(DATASET Opens)
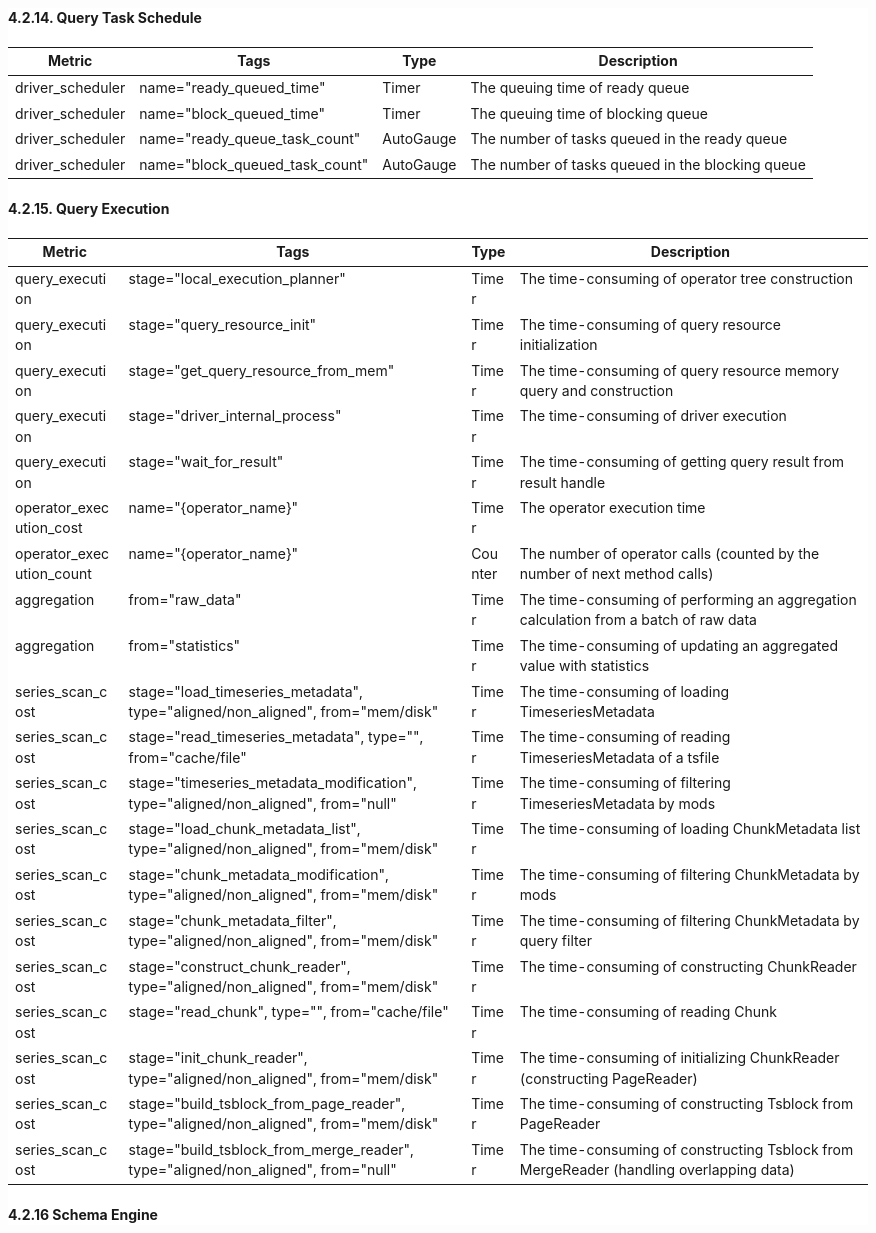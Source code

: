 #### 4.2.14. Query Task Schedule

| Metric           | Tags                           | Type      | Description                                      |
| ---------------- | ------------------------------ | --------- | ------------------------------------------------ |
| driver_scheduler | name="ready_queued_time"       | Timer     | The queuing time of ready queue                  |
| driver_scheduler | name="block_queued_time"       | Timer     | The queuing time of blocking queue               |
| driver_scheduler | name="ready_queue_task_count"  | AutoGauge | The number of tasks queued in the ready queue    |
| driver_scheduler | name="block_queued_task_count" | AutoGauge | The number of tasks queued in the blocking queue |

#### 4.2.15. Query Execution

| Metric                   | Tags                                                                                | Type    | Description                                                                             |
| ------------------------ | ----------------------------------------------------------------------------------- | ------- | --------------------------------------------------------------------------------------- |
| query_execution          | stage="local_execution_planner"                                                     | Timer   | The time-consuming of operator tree construction                                        |
| query_execution          | stage="query_resource_init"                                                         | Timer   | The time-consuming of query resource initialization                                     |
| query_execution          | stage="get_query_resource_from_mem"                                                 | Timer   | The time-consuming of query resource memory query and construction                      |
| query_execution          | stage="driver_internal_process"                                                     | Timer   | The time-consuming of driver execution                                                  |
| query_execution          | stage="wait_for_result"                                                             | Timer   | The time-consuming of getting query result from result handle                           |
| operator_execution_cost  | name="{operator_name}"                                                              | Timer   | The operator execution time                                                             |
| operator_execution_count | name="{operator_name}"                                                              | Counter | The number of operator calls (counted by the number of next method calls)               |
| aggregation              | from="raw_data"                                                                     | Timer   | The time-consuming of performing an aggregation calculation from a batch of raw data    |
| aggregation              | from="statistics"                                                                   | Timer   | The time-consuming of updating an aggregated value with statistics                      |
| series_scan_cost         | stage="load_timeseries_metadata", type="aligned/non_aligned", from="mem/disk"       | Timer   | The time-consuming of loading TimeseriesMetadata                                        |
| series_scan_cost         | stage="read_timeseries_metadata", type="", from="cache/file"                        | Timer   | The time-consuming of reading TimeseriesMetadata of a tsfile                            |
| series_scan_cost         | stage="timeseries_metadata_modification", type="aligned/non_aligned", from="null"   | Timer   | The time-consuming of filtering TimeseriesMetadata by mods                              |
| series_scan_cost         | stage="load_chunk_metadata_list", type="aligned/non_aligned", from="mem/disk"       | Timer   | The time-consuming of loading ChunkMetadata list                                        |
| series_scan_cost         | stage="chunk_metadata_modification", type="aligned/non_aligned", from="mem/disk"    | Timer   | The time-consuming of filtering ChunkMetadata by mods                                   |
| series_scan_cost         | stage="chunk_metadata_filter", type="aligned/non_aligned", from="mem/disk"          | Timer   | The time-consuming of filtering ChunkMetadata by query filter                           |
| series_scan_cost         | stage="construct_chunk_reader", type="aligned/non_aligned", from="mem/disk"         | Timer   | The time-consuming of constructing ChunkReader                                          |
| series_scan_cost         | stage="read_chunk", type="", from="cache/file"                                      | Timer   | The time-consuming of reading Chunk                                                     |
| series_scan_cost         | stage="init_chunk_reader", type="aligned/non_aligned", from="mem/disk"              | Timer   | The time-consuming of initializing ChunkReader (constructing PageReader)                |
| series_scan_cost         | stage="build_tsblock_from_page_reader", type="aligned/non_aligned", from="mem/disk" | Timer   | The time-consuming of constructing Tsblock from PageReader                              |
| series_scan_cost         | stage="build_tsblock_from_merge_reader", type="aligned/non_aligned", from="null"    | Timer   | The time-consuming of constructing Tsblock from MergeReader (handling overlapping data) |

#### 4.2.16 Schema Engine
(DATASET Closes)
* **YOUR GOAL**: Show every line above in which the word "ready" occurs.

* **SOLVED PROBLEM**:
| driver_scheduler | name="ready_queued_time"       | Timer     | The queuing time of ready queue                  |
| driver_scheduler | name="ready_queue_task_count"  | AutoGauge | The number of tasks queued in the ready queue    |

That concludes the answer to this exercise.